Unterricht in Religion und in Hebräisch erhielten die Kinder in der jüdischen Schule in Saarwellingen.
Der am Rande des Dillinger Waldes gelegene jüdische Friedhof - angelegt um 1755 - diente auch den verstorbenen Juden aus Nalbach als letzte Ruhestätte. Mit seinen ca. 400 noch vorhandenen Grabsteinen ist es heute das größte (historische) jüdische Beerdigungsareal des Saarlandes.
Jüdischer Friedhof Diefflen (Aufn. L., 2012, aus: wikipedia.org, CC BY-SA 3.0)
Die Gemeinde gehörte zum Rabbinatsbezirk Trier.
Juden in Nalbach:
--- um 1770 .............. 12 jüdische Familien,* * Nalbach und Diefflen
--- 1808 ................. 48 Juden,*
--- 1843 ................. 68 “ ,*
--- 1848 ................. 27 “ ,
--- 1895 ................. 90 “ ,** ** Nalbach, Diefflen und Dillingen
--- 1933 ................. 24 “ ,
................. 10 " ,*** *** Diefflen
--- 1937 (Febr.) ......... 18 “ .*
Angaben aus: Katharina Best, Die Geschichte der ehemaligen Synagogen-Gemeinden Dillingen und Nalbach
Haupterwerbszweig der Nalbacher Juden war lange Zeit der Viehhandel.
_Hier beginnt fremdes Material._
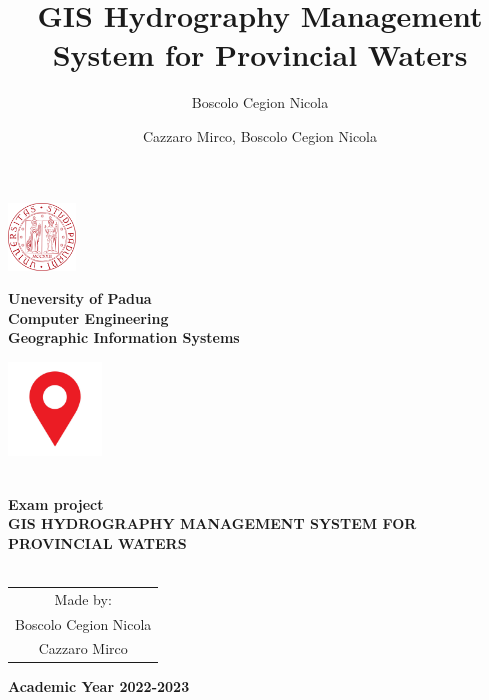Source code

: \documentclass[a4paper, 11pt]{article}
\title{GIS Hydrography Management System for Provincial Waters}
\author{Boscolo Cegion Nicola}
\author{Cazzaro Mirco, Boscolo Cegion Nicola}
\date{}
\begin{document}
\begin{center}
	\begin{minipage}{2.5cm}
	\begin{center}
		\includegraphics[height=1.8cm]{img/unipd.png}
		
	\end{center}
\end{minipage}\hfill
\begin{minipage}{10cm}
	\begin{center}
	\textbf{Uneversity of Padua}\\[0.1cm]
    \textbf{Computer Engineering}\\[0.1cm]
    \textbf{Geographic Information Systems}


	\end{center}
\end{minipage}\hfill
\begin{minipage}{2.5cm}
	\begin{center}
		\includegraphics[height=2.5cm]{img/pin.jpg}
	\end{center}

\end{minipage}



\textsc{\Large }\\[1.5cm]
{\large \bfseries Exam project}\\[4.5cm]


{\huge \bfseries \uppercase{GIS Hydrography Management System for Provincial Waters} \\[0.5cm] }
\textsc{\Large }\\[2.5cm]







\begin{tabular}{c}
    Made by:\\[0.5cm]
    {\LARGE Boscolo Cegion Nicola}\\[0.1cm]
    {\LARGE Cazzaro Mirco}\\[0.1cm]
    
\end{tabular}
\vfill

{\textbf{\large {Academic Year} 2022-2023}}

\end{center}


\pagebreak
\tableofcontents







\end{document}
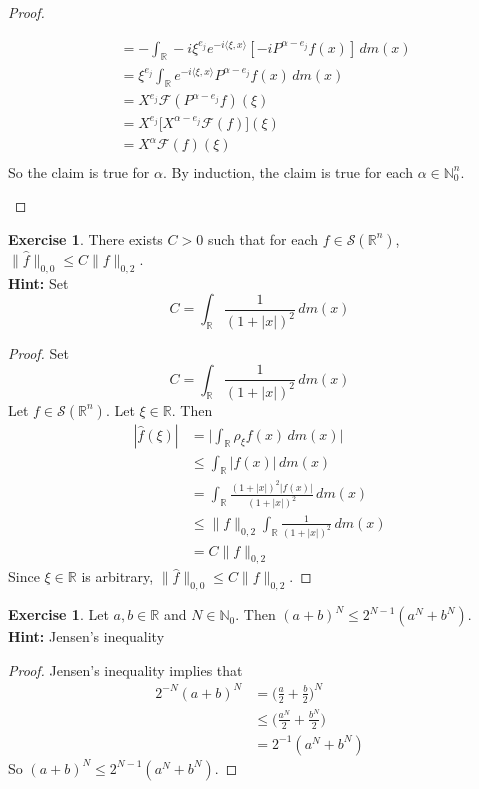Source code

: \documentclass{book}
\theoremstyle{definition}
\newtheorem{ex}[definition]{Exercise}
\newcommand{\al}{\alpha}
\newcommand{\N}{\mathbb{N}}
\newcommand{\R}{\mathbb{R}}
\newcommand{\MF}{\mathcal{F}}
\newcommand{\MS}{\mathcal{S}}
\DeclareMathOperator*{\0}{\mbf{0}}
\DeclareMathOperator*{\1}{\mbf{1}}
\renewcommand{\r}{\rangle}
\renewcommand{\l}{\langle}
\newcommand{\dm}{\, d m}
\begin{document}
\begin{proof}
\begin{enumerate}
\begin{align*}
				&= - \int_{\R} -i \xi^{e_j} e^{-i \l \xi , x \r} [-iP^{\al-e_j}f(x)] \dm(x) \\
				&= \xi^{e_j} \int_{\R}   e^{-i \l \xi , x \r} P^{\al-e_j}f(x) \dm(x) \\
				&= X^{e_j} \MF(P^{\al-e_j}f)(\xi) \\
				& = X^{e_j} \bigg[ X^{\al-e_j}\MF(f) \bigg](\xi) \\
				&= X^{\al} \MF(f)(\xi) \\
			\end{align*}
			So the claim is true for $\al$. By induction, the claim is true for each $\al \in \N_0^n$.
		\end{enumerate}
	\end{proof}

	\begin{ex}
		There exists $C >0$ such that for each $f \in \MS(\R^n)$, $\|\hat{f}\|_{0,0} \leq C \|f\|_{0, 2}$.\\
		\textbf{Hint:} Set $$C = \int_{\R} \frac{1}{(1+|x|)^2} \dm(x)$$
	\end{ex}
	
	\begin{proof}
		Set 
		$$C = \int_{\R} \frac{1}{(1+|x|)^2} \dm(x)$$
		Let $f \in \MS(\R^n)$. Let $\xi \in \R$. Then 
		\begin{align*}
			|\hat{f}(\xi)| 
			& = \bigg| \int_{\R} \rho_{\xi} f(x) \dm(x) \bigg| \\
			& \leq  \int_{\R} | f(x)| \dm(x) \\
			& =  \int_{\R} \frac{(1+|x|)^2|f(x)|}{(1+|x|)^2} \dm(x) \\
			& \leq \|f\|_{0, 2} \int_{\R} \frac{1}{(1+|x|)^2} \dm(x) \\
			& = C\|f\|_{0, 2}
		\end{align*}
		Since $\xi \in \R$ is arbitrary, $\|\hat{f}\|_{0,0} \leq C\|f\|_{0, 2}$.
	\end{proof}

	\begin{ex}
		Let $a, b \in \R$ and $N \in \N_0$. Then $(a + b)^N \leq 2^{N-1} (a^N + b^N)$. \\
		\textbf{Hint:} Jensen's inequality
	\end{ex}
	
	\begin{proof}
		Jensen's inequality implies that 
		\begin{align*}
			2^{-N}(a + b)^N 
			& = \bigg(\frac{a}{2} + \frac{b}{2} \bigg)^N \\
			& \leq \bigg(\frac{a^N}{2} + \frac{b^N}{2} \bigg) \\
			& = 2^{-1}(a^N + b^N)
		\end{align*}
	So $(a + b)^N \leq 2^{N-1} (a^N + b^N)$.
	\end{proof}
\end{document}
In den 1920er Jahren waren die wenigen Juden Nalbachs nicht mehr in der Lage, ihr Synagogengebäude baulich zu erhalten; auch eine Spende der Ortsbewohner konnte es vor dem Verfall nicht mehr retten. Obwohl das Synagogengebäude bereits 1935 an Privatleute veräußert worden war, sollen hier bis 1938/1939 noch gottesdienstliche Zusammenkünfte stattgefunden haben. Während des Novemberpogroms von 1938 wurden die Juden Nalbachs aus ihren Häusern geprügelt und in der alten Schule beim Nalbacher Rathaus inhaftiert. An den Misshandlungen und den Plünderungen der jüdischen Anwesen sollen sich neben SA-Angehörigen auch „ganz normale“ Bürger beteiligt haben. Das Synagogengebäude blieb zwar äußerlich erhalten, doch wurde die Inneneinrichtung mitsamt den Kultgeräten demoliert. Gegen Kriegsende war das Gebäude durch Bomben beschädigt worden; bis zu seinem Abriss 1950/1951 wurde es als Lagerraum genutzt.
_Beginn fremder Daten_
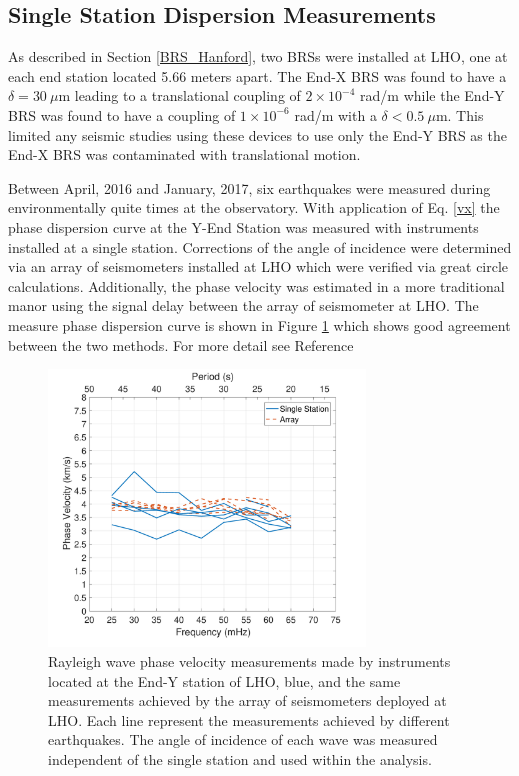 \documentclass [12pt, proquest]{uwthesis}[2019]
\begin{document}
\subsection{Single Station Dispersion Measurements}
As described in Section \ref{BRS_Hanford}, two BRSs were installed at LHO, one at each end station located 5.66 meters apart. The End-X BRS was found to have a $\delta=30\ \mu \text{m}$ leading to a translational coupling of $2 \times 10^{-4}$ rad/m while the End-Y BRS was found to have a coupling of $1 \times 10^{-6}$ rad/m with a $\delta<0.5\ \mu \text{m}$. This limited any seismic studies using these devices to use only the End-Y BRS as the End-X BRS was contaminated with translational motion. 

Between April, 2016 and January, 2017, six earthquakes were measured during environmentally quite times at the observatory. \cite{tiltSeismology} With application of Eq. \ref{vx} the phase dispersion curve at the Y-End Station was measured with instruments installed at a single station. Corrections of the angle of incidence were determined via an array of seismometers installed at LHO which were verified via great circle calculations. Additionally, the phase velocity was estimated in a more traditional manor using the signal delay between the array of seismometer at LHO. The measure phase dispersion curve is shown in Figure \ref{Phase_Hanford} which shows good agreement between the two methods. For more detail see Reference \cite{TiltSeimology}
 
\begin{figure}%
\begin{center}
\includegraphics[width=0.75\textwidth]{Vel.pdf}
\caption{Rayleigh wave phase velocity measurements made by instruments located at the End-Y station of LHO, blue, and the same measurements achieved by the array of seismometers deployed at LHO. Each line represent the measurements achieved by different earthquakes. The angle of incidence of each wave was measured independent of the single station and used within the analysis. \cite{tiltSeismology}}
\label{Phase_Hanford}
\end{center}
\end{figure}
\end{document}
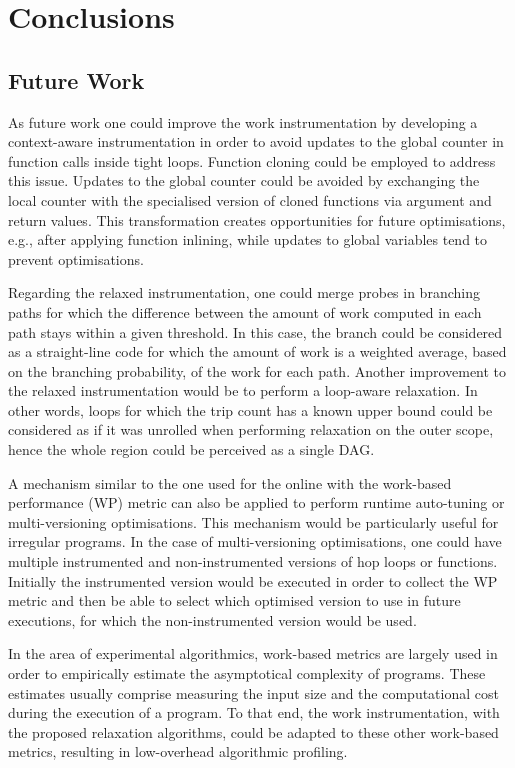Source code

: \chapter{Conclusions}


\section{Future Work}

As future work one could improve the work instrumentation by developing a context-aware instrumentation in order to avoid updates to the global counter in function calls inside tight loops.
Function cloning could be employed to address this issue.
Updates to the global counter could be avoided by exchanging the local counter with the specialised version of cloned functions via argument and return values.
This transformation creates opportunities for future optimisations, e.g., after applying function inlining, while updates to global variables tend to prevent optimisations.

Regarding the relaxed instrumentation,
one could merge probes in branching paths for which the difference between the amount of work computed in each path stays within a given threshold.
In this case, the branch could be considered as a straight-line code for which the amount of work is a weighted average, based on the branching probability, of the work for each path.
Another improvement to the relaxed instrumentation would be to perform a loop-aware relaxation.
In other words, loops for which the trip count has a known upper bound could be considered as if it was unrolled when performing relaxation on the outer scope, hence the whole region could be perceived as a single DAG.

A mechanism similar to the one used for the online {\itercomp} with the work-based performance (WP) metric can also be applied to perform
runtime auto-tuning or multi-versioning optimisations.
This mechanism would be particularly useful for irregular programs.
In the case of multi-versioning optimisations, one could have multiple instrumented and non-instrumented versions of hop loops or functions.
Initially the instrumented version would be executed in order to collect the WP metric and then be able to select which optimised version to use in future executions, 
for which the non-instrumented version would be used.

In the area of experimental algorithmics, work-based metrics are largely used in order to empirically estimate the asymptotical complexity of programs.
These estimates usually comprise measuring the input size and the computational cost during the execution of a program.
To that end, the work instrumentation, with the proposed relaxation algorithms, could be adapted to these other work-based metrics, resulting in low-overhead algorithmic profiling.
Die letzten Nalbacher Juden - die meisten waren inzwischen in die Nachbarländer emigriert - wurden im Herbst 1940 über Fohrbach/Lothringen in das Internierungslager Gurs deportiert.
Nach Angaben der Gedenkstätte Yad Vashem/Jerusalem wurden 27 aus Nalbach stammende Juden Opfer der "Endlösung" (namentliche Nennung der betroffenen Personen siehe: alemannia-judaica.de/nalbach_synagoge.htm).
[vgl. Dillingen (Saarland)]
In der Nähe des einstigen Standorts der Nalbacher Synagoge befindet sich seit 1993 eine Gedenktafel; sie trägt die Inschrift:
Zum Gedenken an die ehemalige jüdische Synagoge
als Mahnmal für mehr Menschlichkeit und Toleranz
Gemeinde Nalbach
Im Jahre 2017 wurden insgesamt zehn "Stolpersteine" verlegt, die vor den letzten Wohnsitzen jüdischer NS-Opfer ihren Platz fanden.
Wenige Kilometer nordöstlich Nalbachs gab es seit dem 19.Jahrhundert eine sehr kleine jüdische Gemeinde, deren Angehörige sich aus Familien aus Bettingen, Buprich, Hüttersdorf und Lebach zusammensetzte. Erstmalig nachgewiesen sind jüdische Familien hier in den 1720er Jahren. Die maximal aus ca. 65 Angehörigen bestehende israelitische Gemeinschaft verfügte seit 1855 über eine Synagoge (Betstube), die in der Lindenstraße in Hüttersdorf (heute Ortsteil von Schmelz) stand. Zeitweise war ein Lehrer angestellt, die die religiösen gemeindlichen Aufgaben besorgte; vor 1855 war der Unterricht vom Lehrer aus Rehlingen erteilt worden.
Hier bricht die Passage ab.